ZIMBABWE - LETTER FROM THE DIASPORA !

22nd August 2008.

Dear Friends,

Another week has gone by, another year is almost over and still Zimbabweans wait in exile all over the world for something to happen, anything that will tell them their country is finally shaking off the shackles of dictatorship. Here in the UK, as August draws to its wet and windy close we too watch and wait for news of the change which seemed so tantalisingly close just a month ago. For the past week the British media has been almost totally silent on the subject of Zimbabwe, their attention has been elsewhere: Russian tanks advancing into Georgia, the Olympics with its clutch of medals for Britain and for a little while it was the resignation of Pakistan's president Mushareff that dominated the news. Listening to Mushareff's resignation speech it was hard not to wonder if there was a warning there for Robert Mugabe? If there was, then Our Man in Harare just wasn't listening - but then he rarely does. Now, top of the news is the Spanish air crash, that's the story for the moment until some fresh disaster grabs the headlines.

Meanwhile Zimbabwe's disaster goes on: people die of starvation or Aids or a combination of the two, Zanu PF continues its campaign of violence against the opposition and the remaining white farmers are driven off their farms, villagers are raped and brutalized, the shops are still empty, even affluent suburbs are going without water for months and power supplies diminish by the day while inflation climbs to even more dizzying heights. It's just the same old story. So much for Gideon Gono chopping off the noughts; like white ants climbing up the house wall no matter how often you knock them down they will not go away; everyone knows you have to eliminate the cause if you really want to rid yourself of the tiresome beasties. Left to their own devices, they will bring your house down in the end.
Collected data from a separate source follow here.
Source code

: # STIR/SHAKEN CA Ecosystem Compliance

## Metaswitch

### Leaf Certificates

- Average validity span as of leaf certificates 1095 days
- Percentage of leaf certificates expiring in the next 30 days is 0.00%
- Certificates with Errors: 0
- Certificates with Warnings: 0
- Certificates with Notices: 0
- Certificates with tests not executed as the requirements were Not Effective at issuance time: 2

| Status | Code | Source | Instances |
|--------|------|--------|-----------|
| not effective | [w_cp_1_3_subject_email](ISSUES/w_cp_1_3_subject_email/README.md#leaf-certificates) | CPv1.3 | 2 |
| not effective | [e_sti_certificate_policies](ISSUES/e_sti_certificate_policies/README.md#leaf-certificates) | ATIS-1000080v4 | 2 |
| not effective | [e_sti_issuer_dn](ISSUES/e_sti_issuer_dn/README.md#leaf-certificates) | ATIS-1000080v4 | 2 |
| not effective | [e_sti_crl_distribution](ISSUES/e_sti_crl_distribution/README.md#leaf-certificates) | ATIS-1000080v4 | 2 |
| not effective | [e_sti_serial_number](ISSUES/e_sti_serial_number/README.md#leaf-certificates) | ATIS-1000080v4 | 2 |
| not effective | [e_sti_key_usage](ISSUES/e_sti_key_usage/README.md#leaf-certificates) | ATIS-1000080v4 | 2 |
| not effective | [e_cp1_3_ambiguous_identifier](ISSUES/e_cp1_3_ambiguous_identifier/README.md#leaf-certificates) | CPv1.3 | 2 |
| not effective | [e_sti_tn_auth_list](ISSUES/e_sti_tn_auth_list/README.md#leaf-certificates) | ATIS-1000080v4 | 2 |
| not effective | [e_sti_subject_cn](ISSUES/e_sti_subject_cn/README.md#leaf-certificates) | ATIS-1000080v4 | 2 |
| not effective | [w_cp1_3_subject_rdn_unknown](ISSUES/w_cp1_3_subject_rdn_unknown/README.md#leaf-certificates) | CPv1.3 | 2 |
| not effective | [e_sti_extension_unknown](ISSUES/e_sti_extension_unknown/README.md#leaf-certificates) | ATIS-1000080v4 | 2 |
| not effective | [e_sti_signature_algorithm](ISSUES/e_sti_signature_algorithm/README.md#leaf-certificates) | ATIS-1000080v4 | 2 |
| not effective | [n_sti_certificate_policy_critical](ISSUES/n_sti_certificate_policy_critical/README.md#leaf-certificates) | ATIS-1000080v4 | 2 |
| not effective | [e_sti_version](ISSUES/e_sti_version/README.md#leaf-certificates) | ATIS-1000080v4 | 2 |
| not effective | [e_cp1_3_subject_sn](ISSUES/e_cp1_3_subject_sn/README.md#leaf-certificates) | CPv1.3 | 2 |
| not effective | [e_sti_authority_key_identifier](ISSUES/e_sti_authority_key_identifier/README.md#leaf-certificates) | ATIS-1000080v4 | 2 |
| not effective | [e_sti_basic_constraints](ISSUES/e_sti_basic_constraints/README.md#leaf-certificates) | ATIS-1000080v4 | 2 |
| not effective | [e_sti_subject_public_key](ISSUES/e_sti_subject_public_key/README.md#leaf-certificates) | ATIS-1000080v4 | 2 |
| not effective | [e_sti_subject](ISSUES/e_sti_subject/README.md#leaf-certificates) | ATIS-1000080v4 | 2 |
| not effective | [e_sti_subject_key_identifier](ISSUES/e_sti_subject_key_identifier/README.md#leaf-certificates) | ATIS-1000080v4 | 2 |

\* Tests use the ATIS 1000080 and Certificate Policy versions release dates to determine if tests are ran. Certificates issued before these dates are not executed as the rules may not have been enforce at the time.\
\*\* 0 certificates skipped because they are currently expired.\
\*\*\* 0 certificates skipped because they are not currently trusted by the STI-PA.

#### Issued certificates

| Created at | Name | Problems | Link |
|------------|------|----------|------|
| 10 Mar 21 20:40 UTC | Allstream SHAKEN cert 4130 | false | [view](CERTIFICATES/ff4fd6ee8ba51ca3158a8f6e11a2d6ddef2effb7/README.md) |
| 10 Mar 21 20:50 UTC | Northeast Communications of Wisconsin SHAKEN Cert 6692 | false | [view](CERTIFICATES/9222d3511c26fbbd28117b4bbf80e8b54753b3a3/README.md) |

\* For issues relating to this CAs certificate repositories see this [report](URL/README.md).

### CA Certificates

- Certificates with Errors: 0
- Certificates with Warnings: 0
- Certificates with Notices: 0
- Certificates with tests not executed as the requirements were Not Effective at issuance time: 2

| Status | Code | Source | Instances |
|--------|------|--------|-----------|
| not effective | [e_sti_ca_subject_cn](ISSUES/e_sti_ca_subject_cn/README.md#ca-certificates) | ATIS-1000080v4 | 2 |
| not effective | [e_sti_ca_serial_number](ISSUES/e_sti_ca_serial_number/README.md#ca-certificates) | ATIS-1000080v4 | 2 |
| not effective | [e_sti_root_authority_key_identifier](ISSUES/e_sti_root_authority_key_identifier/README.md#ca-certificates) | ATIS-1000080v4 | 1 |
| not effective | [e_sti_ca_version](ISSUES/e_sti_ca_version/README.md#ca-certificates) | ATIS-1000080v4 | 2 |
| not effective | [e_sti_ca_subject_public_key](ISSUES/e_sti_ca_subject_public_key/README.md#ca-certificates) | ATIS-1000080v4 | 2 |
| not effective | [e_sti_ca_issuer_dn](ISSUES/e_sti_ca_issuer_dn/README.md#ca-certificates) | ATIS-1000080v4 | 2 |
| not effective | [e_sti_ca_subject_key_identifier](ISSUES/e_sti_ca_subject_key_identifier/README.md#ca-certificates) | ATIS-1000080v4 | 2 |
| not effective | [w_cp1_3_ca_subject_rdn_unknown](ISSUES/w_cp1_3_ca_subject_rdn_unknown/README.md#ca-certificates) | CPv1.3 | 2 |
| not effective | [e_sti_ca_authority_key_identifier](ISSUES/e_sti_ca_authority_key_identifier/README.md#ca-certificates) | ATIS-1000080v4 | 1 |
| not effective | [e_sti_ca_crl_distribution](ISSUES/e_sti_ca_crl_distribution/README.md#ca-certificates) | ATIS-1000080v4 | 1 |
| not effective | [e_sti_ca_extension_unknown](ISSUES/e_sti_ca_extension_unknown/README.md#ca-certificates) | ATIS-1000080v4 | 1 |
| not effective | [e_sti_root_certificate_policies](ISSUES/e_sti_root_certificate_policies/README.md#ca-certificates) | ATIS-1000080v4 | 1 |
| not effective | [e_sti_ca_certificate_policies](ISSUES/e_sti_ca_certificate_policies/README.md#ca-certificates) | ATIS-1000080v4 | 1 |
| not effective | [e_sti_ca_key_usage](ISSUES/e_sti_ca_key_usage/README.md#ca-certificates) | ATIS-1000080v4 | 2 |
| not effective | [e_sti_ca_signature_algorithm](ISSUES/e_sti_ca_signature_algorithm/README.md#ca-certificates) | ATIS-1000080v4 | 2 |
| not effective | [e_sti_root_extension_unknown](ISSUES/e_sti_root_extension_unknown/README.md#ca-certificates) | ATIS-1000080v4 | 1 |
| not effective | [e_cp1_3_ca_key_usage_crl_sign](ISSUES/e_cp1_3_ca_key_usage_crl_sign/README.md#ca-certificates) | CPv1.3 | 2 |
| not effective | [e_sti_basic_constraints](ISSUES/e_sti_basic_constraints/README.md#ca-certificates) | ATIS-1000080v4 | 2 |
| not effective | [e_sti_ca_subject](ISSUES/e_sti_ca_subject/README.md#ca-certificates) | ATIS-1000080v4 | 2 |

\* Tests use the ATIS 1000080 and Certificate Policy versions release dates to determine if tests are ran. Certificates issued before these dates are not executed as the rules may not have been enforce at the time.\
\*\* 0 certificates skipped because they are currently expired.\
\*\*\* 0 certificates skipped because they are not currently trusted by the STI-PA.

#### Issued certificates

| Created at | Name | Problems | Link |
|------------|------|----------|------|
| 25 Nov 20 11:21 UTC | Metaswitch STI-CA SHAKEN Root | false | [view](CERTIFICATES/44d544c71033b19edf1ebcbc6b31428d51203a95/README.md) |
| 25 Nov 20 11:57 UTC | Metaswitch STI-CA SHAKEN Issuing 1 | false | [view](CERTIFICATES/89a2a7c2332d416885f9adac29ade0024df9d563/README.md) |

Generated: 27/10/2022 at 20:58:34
Commenting on the Central Statistical Office's inflation figure of 11.2 million percent, the Minister of Finance - I didn't even know we had one, he's been so silent lately - Samuel Mumbengegwi commented that Zimbabwe wasn't the only country in the world with high inflation. In Zimbabwe's case, the minister maintained, the situation was exacerbated by world food prices and western sanctions. Perhaps it is better if the Minister remains silent with that kind of reasoning! Since when has Zimbabwe with its stone-age barter economics been part of the twenty-first century world economy? The real Finance Minister, Gideon Gono aka the Governor of the Reserve Bank says we must find a way of getting people in the diaspora to contribute more to the country's economic revival. While Zanu PF sharks gobble up the country's remaining assets, Gono expects hard-pressed exiles to send even more of their precious pounds and dollars home to rebuild the collapsing economy which he and his government cronies have plundered. Only watch the parallel market rate and you will see in a five day period the rate shot up from 340 to 800$ to the pound sterling. Those pesky noughts are already back again!

In the absence of hard news, political hacks spend their time writing stories whose sole purpose is to make trouble and create division, particularly in MDC ranks. 'It's all Morgan Tsvangirai's fault that there is no agreement signed,' they claim, ignoring the fact that it is Robert Mugabe aided by Thabo Mbeki and SADC who stubbornly clings to power. Worse than that, he still refuses to let the NGO's do their work of feeding the people. An estimated 5 million Zimbabweans face starvation; villagers in Matabeleland survive on wild berries and roots and urban folk struggle to cope while the infrastructure collapses around them. It is indeed the same old story.Now we hear talk that Mugabe will reconvene parliament next week in direct contravention of the MOU that all parties to the talks signed. Yet another example of the spineless SADC mediation that virtually gave Mugabe the go-ahead to do just what he likes; after all he is the Liberation Hero and liberation credentials are apparently the only qualifications needed to run a country - into the ground. Witness the antics of one Joseph Chinotimba, the so-called war veteran, as he directs the terror campaign in Manicaland.

But it's Arthur Mutambara who continues to echo Mugabe's vitriolic rhetoric against the west and appears to align himself with the dictator. Interviewed by an Australian radio station, Mutambara was at his loud-mouthed, arrogant best. "We are smarter than the Australians. We are smarter than the Americans" he bragged. " We went to better schools than most of these leaders in America, in Britain and Australia. I am coming out of Oxford. None of your prime ministers can challenge me intellectually." With two such massive egos: Robert Mugabe, the self-elected president, at the top and Mutambara, the self-proclaimed intellectual giant, at his side in whatever role, there is little hope that sanity will prevail in Zimbabwe soon but Robert Mugabe will be 85 years old in February. He will go at a time of his own choosing, we hear, not when he is told to. But what if the summons comes from a higher authority? That's one call the Old Man will not be able to reject.

Yours in the (continuing) struggle. PH.